Peter and Gwen.  And then we have Peter and Gwen together, which is a phenomenon unto itself.  Andrew Garfield and Emma Stone have outstanding chemistry of a sort that one just doesn’t see in comic book flicks; they click in a natural way that begs for the pair to meet again in a drama or – dare I say it – a romantic comedy.  (Tom and Meg who?)  These two are magic together, and that’s that.  The best moments of The Amazing Spider-Man 2 revolve around the interactions or Peter and Gwen, with, alas, constant interruptions from the next three persons of note.

Electro.  Oscar winner Jamie Foxx as one of Spider-Man’s signature villains: what could possibly go wrong?  The answer is: everything that isn’t Jamie Foxx’s fault.  He does what he can with the part that’s written, but the part is written terribly.  The character’s motivation?  He has no friends.  That’s it.  He feels ignored and just wants a hug.  One hug, and maybe there’d be no bad guy here.  In the real world, that would honestly be sad, but for a comic book supervillain in a movie, that’s just pathetic, and there is way too much time spent illustrating that pathos.  (There’s also a snippet thrown in stating that he really designed the New York power grid, but put to any test of logic, that makes no sense, especially the part about him being alive for this movie at all.)  In terms of action, sure, he puts on a light show, and it’s not goofy/stupid like the one from Hulk, but it’s not satisfying, either.

Harry Osborn/Green Goblin.  Now this is the guy who should have been the one and only villain for The Amazing Spider-Man 2.  His backstory is solid and iconic to the franchise, and makes for a logical follow-up to what audiences saw in the first film.  (I can’t help but wonder if Sam Raimi’s inaugural Spider-Man effort scared the studio into reaching for more to avoid accusations of cloning; if so, that’s just another reason to hate that incarnation of the franchise.)  Dane DeHaan is an effective Harry Osborn (despite being saddled with the world’s worst haircut; acting past that hair is a notable triumph), and he might even have potential as Green Goblin… if only the audience got to see Green Goblin for more than a few quick minutes.  What a massive waste of potential for a character who should have been this flick’s dark side focus.

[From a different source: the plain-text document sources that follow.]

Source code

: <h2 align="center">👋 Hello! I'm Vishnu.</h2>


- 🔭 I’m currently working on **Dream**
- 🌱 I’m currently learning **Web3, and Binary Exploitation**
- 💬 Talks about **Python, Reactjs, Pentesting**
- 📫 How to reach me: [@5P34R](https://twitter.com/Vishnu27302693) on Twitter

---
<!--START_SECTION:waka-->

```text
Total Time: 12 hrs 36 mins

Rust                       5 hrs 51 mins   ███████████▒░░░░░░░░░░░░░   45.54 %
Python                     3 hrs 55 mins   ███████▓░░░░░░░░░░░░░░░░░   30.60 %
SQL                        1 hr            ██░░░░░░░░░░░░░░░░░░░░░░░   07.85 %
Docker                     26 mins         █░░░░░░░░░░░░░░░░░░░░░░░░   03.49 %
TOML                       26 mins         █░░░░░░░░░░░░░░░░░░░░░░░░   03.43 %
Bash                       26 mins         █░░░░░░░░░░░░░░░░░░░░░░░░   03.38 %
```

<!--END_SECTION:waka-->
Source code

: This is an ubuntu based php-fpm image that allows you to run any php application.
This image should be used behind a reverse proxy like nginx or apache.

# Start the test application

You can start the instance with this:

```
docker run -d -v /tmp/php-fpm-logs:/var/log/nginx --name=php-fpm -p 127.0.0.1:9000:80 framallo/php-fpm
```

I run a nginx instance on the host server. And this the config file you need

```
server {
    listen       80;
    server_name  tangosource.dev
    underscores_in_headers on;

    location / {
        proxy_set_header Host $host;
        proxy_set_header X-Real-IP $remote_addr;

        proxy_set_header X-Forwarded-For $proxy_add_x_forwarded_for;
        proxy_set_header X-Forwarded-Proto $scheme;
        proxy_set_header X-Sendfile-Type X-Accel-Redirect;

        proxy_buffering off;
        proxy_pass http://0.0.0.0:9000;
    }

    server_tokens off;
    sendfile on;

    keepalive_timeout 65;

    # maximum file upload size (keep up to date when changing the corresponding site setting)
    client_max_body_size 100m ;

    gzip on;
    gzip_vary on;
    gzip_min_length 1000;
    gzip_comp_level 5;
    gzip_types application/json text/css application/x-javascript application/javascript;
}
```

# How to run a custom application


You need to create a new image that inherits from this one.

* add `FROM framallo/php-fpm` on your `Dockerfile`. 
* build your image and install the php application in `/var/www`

Alexsei Syestevich/Rhino.  What is he even doing here?  Alexsei is a throwaway opener for the movie, and that’s fair enough (if a waste of Paul Giamatti’s talents), but Rhino is a complete waste of time who serves only the most dubious of dual purposes, both of which result in The Amazing-Spider Man 2 being way longer than it should be.  The fact that Rhino looks suspiciously like a Dinobot doesn’t do that superfluous guy any favors, either.  There’s no other way to slice it: waste, waste, waste.

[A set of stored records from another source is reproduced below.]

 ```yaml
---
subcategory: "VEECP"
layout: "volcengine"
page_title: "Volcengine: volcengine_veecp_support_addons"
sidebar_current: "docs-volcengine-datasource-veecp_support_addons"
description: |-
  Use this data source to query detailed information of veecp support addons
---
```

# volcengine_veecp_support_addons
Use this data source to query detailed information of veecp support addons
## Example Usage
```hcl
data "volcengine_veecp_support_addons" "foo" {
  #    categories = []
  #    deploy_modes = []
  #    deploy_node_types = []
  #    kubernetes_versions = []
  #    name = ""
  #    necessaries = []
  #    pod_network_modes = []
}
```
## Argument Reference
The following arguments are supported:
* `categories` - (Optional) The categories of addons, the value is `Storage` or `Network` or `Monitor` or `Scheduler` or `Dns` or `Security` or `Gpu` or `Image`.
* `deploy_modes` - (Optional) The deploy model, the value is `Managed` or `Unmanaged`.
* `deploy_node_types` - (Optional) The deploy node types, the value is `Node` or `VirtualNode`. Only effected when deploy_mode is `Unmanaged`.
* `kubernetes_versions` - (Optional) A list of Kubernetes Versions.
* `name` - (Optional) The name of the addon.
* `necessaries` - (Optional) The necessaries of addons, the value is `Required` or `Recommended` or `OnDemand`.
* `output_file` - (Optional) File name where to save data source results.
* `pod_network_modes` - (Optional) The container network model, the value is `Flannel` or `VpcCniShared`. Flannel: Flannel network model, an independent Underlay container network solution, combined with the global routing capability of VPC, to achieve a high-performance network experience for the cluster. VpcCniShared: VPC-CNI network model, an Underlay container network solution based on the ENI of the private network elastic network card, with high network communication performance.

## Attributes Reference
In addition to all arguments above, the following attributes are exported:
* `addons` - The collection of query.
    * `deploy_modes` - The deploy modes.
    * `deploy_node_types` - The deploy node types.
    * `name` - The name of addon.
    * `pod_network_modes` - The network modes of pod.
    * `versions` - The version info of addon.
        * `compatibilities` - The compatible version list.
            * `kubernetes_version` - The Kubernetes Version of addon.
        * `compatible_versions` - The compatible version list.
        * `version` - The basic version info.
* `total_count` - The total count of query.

The Forthcoming Sinister Six.  The standalone villain flick has already been agreed to, and from the looks dropped here thanks to even more wasted time… they’re all Transformers.  Please don’t give it to Michael Bay.

Captain Stacey.  This ghost gets old the first time he appears, but dead Denis Leary never lets go.  He just keeps… coming… back…

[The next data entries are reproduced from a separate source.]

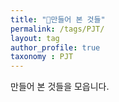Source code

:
 ```yaml
---
title: "🥨만들어 본 것들"
permalink: /tags/PJT/
layout: tag
author_profile: true
taxonomy : PJT
---
```


만들어 본 것들을 모읍니다.
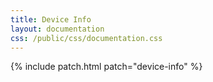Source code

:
 ```yaml
---
title: Device Info
layout: documentation
css: /public/css/documentation.css
---
```


{% include patch.html patch="device-info" %}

Aunt May.  Just because I wanted to end the list on a high note, because Sally Field is Sally Field and Sally Field is awesome.


There; I think that’s enough to give you a picture without spoiling absolutely everything.  Besides, the more time I spend thinking about The Amazing Spider-Man 2, the worse it gets, so it seems like a good idea to stop thinking about it while the movie’s still slightly ahead.  And if that doesn’t paint a picture…

Bottom line, The Amazing Spider-Man 2 could have been a great sequel, but there’s just too much undercooked stuff tossed into the mix, including all of the villains.  Eye candy junkies can probably justify the big screen for the larger than life stereoscope experience, but it’s hollow for all that, and really, the half-baked stew that’s left looks a lot like “wait for a streaming service” material.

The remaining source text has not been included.